▶ **PROBLEM STATEMENT**: Copy each line of the data below in which the word "begin" can be found.

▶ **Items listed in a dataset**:
--- START ---
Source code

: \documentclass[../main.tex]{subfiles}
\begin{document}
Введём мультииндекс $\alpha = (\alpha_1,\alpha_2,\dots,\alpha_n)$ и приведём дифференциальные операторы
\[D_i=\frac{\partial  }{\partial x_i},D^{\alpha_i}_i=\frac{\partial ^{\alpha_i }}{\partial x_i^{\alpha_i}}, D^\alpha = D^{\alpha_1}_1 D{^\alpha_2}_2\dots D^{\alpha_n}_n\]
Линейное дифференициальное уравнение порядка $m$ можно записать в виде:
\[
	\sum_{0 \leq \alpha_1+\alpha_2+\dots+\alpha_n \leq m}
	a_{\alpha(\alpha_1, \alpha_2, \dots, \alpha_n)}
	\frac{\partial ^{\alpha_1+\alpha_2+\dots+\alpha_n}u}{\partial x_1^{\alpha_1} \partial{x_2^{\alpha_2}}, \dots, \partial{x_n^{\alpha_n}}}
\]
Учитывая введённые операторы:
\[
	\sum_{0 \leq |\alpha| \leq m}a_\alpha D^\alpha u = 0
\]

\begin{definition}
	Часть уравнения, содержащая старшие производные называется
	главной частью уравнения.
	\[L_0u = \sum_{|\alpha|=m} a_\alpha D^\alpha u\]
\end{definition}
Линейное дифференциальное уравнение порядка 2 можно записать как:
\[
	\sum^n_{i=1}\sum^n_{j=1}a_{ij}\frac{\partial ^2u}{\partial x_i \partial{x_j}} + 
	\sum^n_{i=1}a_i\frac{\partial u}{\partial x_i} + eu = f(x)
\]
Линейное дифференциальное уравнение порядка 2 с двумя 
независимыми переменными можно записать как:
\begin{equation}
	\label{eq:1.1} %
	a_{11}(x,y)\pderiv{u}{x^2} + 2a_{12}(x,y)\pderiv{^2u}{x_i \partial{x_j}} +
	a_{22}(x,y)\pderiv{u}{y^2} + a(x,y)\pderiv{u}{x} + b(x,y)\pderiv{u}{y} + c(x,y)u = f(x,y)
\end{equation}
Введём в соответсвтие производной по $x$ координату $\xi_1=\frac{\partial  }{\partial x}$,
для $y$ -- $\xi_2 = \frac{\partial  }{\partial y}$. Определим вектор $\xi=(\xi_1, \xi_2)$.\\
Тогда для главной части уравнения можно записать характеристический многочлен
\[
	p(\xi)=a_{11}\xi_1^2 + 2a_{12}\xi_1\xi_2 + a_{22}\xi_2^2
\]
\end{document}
--- END ---
▶ **THE COMPLETED TASK**:
\begin{document}
\begin{definition}
\begin{equation}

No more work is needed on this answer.